Бати Балкизов (1948–2020)
Родился в с. Верхний Куркужин Баксанского района Кабардино-Балкарской Республики. Работал в МВД и отдал органам внутренних дел более 27 лет жизни. Ушёл в отставку в звании майора. Государственную службу сочетал с активным занятием поэтическим творчеством. Заочно окончил Литературный институт им. А.М. Горького (семинар В.И. Фирсова) в 1987 г. Выпустил пять книг стихов на кабардинском языке. Член Союза писателей России с 1991 года. Лауреат литературной премии «Белые журавли России». В переводе Валерия Латынина на русском языке его стихи печатались в журналах «Молодая гвардия», «Аврора», в «Российском писателе», в республиканских СМИ, выходили в сборнике «Созвездие родственных душ» и отдельной книгой «Светильник в сердце».
В этом году 15 июля исполняется 75 лет со дня рождения Бати Балкизова.
Явь
Поэма
1
Если Ева с Адамом нас всех сотворили,
А планета Земля – наш родительский дом,
Чтобы в нём мы семьёй, крепко спаянной, жили,
Так зачем же родителей мы предаём?
Так зачем предаём изначальное братство,
Чтобы ради корысти и ложных идей
Меж собой в страшных войнах веками сражаться,
Убивать бесконечно таких же людей?!
Почему с добротой человеческой рядом
Подвизается зло на житейском пути,
Чтоб дубиной ли, пикой, разрывом снаряда
Уничтожить добро, навсегда извести?
Эти мысли однажды пришли, обжигая.
Я лежал на лугу, утомившись от дел,
Средь знакомых утёсов отцовского края
И в бездонное синее небо глядел.
В чистом небе весеннее солнце пылало,
Бесконечностью космос безбрежный дышал.
И чего-то неясного вдруг возжелала,
Отрешившись от суетной жизни, душа.
В этот миг в небе будто окошко открыли,
Подключили какой-то волшебный экран –
Перед взором картины былого поплыли
Из историй различных народов и стран.
2
Вот возник в небесах Александр Македонский,
На полмира кровавый оставивший след,
И командует громко невидимым войском,
Тем, которого нет уже тысячи лет.
Словно гром, раскатилась команда в зените.
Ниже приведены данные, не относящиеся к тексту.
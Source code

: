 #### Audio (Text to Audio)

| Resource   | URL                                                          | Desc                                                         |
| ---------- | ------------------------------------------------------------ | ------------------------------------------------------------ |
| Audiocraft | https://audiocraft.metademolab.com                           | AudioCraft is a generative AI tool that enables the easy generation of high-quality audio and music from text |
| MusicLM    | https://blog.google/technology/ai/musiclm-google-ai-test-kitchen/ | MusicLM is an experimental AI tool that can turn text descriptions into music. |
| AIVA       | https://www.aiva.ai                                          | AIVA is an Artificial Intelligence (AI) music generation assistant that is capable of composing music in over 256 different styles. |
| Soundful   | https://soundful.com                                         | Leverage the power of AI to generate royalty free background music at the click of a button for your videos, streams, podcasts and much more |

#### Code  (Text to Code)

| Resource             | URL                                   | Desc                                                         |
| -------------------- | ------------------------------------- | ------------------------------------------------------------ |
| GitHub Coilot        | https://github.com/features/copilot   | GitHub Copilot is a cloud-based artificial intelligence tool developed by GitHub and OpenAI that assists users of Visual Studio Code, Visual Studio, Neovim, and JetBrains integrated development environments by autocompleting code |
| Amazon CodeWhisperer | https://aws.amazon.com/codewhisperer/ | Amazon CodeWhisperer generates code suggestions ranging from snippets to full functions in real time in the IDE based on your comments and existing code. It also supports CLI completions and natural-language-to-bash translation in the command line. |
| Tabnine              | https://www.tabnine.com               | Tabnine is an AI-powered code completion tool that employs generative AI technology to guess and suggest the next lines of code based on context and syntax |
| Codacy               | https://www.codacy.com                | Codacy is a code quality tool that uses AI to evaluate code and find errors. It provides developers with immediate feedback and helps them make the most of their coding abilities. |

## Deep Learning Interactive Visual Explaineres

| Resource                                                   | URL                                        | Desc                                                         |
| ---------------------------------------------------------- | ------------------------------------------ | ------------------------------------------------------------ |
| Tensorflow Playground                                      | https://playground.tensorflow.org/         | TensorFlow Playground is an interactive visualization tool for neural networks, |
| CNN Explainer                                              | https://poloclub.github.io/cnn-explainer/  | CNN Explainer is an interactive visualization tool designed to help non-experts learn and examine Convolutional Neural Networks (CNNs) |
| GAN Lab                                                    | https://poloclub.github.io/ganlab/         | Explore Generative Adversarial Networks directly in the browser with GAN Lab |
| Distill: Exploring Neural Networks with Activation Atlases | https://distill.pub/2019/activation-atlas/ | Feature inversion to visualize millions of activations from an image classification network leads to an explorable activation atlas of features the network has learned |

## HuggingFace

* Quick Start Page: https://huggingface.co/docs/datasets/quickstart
По душе хлестанула словесная плеть.
Застит солнечный свет над землёй предводитель,
Сеет ужас и страх, поощряя лишь смерть.
Видно, царского титула воину мало?
Он мечтает божественный ранг обрести,
Чтобы крепкой рукой и разящим металлом
В подчиненье себе всех людей привести.
За царём шлейф космической пыли курится.
В тело неба вонзает воитель копьё.
А когда понимает, что планам не сбыться,
Как все смертные, слёзы обидные льёт…
3
Дунул ветер, с экрана подвинул эпоху,
И в окне персонаж появился иной,
Он когда-то мечтал тоже равным быть богу,
Римский Цезарь Гай Юлий – мудрец удалой.
Он пустынное небо глазами обводит,
Но, вокруг ни единой души не найдя,
Вопрошает, слова забивая, как гвозди:
– Убивать разве можно такого, как я?!
Долго смотрит на землю, где дети резвятся,
Где всяк сущий народ день грядущий творит,
И не в силах от жизни земной оторваться,
Размышления вслух сам себе говорит:
«Боже мой, на Земле нет ненужных народов,
Не случаен на ней ни один человек.
Разве можно простить тех, кто повод находит,
Чтоб людей истреблять, множить сирот, калек?»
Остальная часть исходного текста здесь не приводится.